Meshell Ndegeocello doesn’t so much play bass as she is bass, human and instrument indistinguishable, vibration flowing through her as naturally as blood. Her set, drawn from her recent album inspired in part by the poetry of James Baldwin, returned again and again to love. Not as sentiment, but as necessity. Not as comfort, but as the only force capable of keeping us alive. Her bass pulsed like the throb of a star, Baldwin’s words radiating outward, bringing something so vast and distant right into the lap of our comprehension. Her presence was motherly, godly, otherworldly: a soul infinite enough to hold us all. She had tapped the invisible force we all yearn to be in connection with, whether we can consciously acknowledge it or not, and she had the strength to serve as a conduit of connection for the entire audience to be held in that moment. Holy water welled in my eyes, drawn up from some hidden eternal spring. Liturgy became reality as we all connected, gathered in worship, not of her, but of the love she lay bare.

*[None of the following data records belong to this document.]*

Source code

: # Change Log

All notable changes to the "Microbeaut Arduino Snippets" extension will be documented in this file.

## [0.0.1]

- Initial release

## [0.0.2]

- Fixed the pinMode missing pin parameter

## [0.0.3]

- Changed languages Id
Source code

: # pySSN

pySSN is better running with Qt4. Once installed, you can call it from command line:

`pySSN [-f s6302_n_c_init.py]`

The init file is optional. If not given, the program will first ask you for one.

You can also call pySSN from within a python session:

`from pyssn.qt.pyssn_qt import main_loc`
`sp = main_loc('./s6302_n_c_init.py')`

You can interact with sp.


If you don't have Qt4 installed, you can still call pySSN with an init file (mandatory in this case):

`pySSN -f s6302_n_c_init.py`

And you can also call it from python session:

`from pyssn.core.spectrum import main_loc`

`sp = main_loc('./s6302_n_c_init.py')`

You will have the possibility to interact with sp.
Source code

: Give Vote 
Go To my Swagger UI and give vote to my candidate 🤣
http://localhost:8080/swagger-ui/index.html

All the performances, mentioned here or not, orbited this central truth: we are all connected in a way that is beyond our primitive sensory organs’ ability to comprehend. The connective recognition of Kokayi, the fragility of Beth Gibbons, the voltage of Darkside, the nurture of June McDoom, the urgency of DakhaBrakha, the fury of Mabe Fratti, the overflow of Water Damage, the defiant love of Maruja, the central, cosmic, radiant soul of Meshell — each valve, nerve, and artery; each pulse, movement, and swell of tears — all keeping the body of Big Ears alive. The festival itself serving as a microcosm for the creation of the body, the body serving as a metaphor for the creation of the universe.


The festivities ended as they began, with choices and crossings and sound spilling out into the cool Tennessee nights. Meshelle’s set lingered, the afterimage of a star’s light in my eyes, reminding me that beneath all the noise, beneath the shifting genres and crowded schedules, there is a deeper rhythm. A collective heartbeat to remind us that love is the only eternal.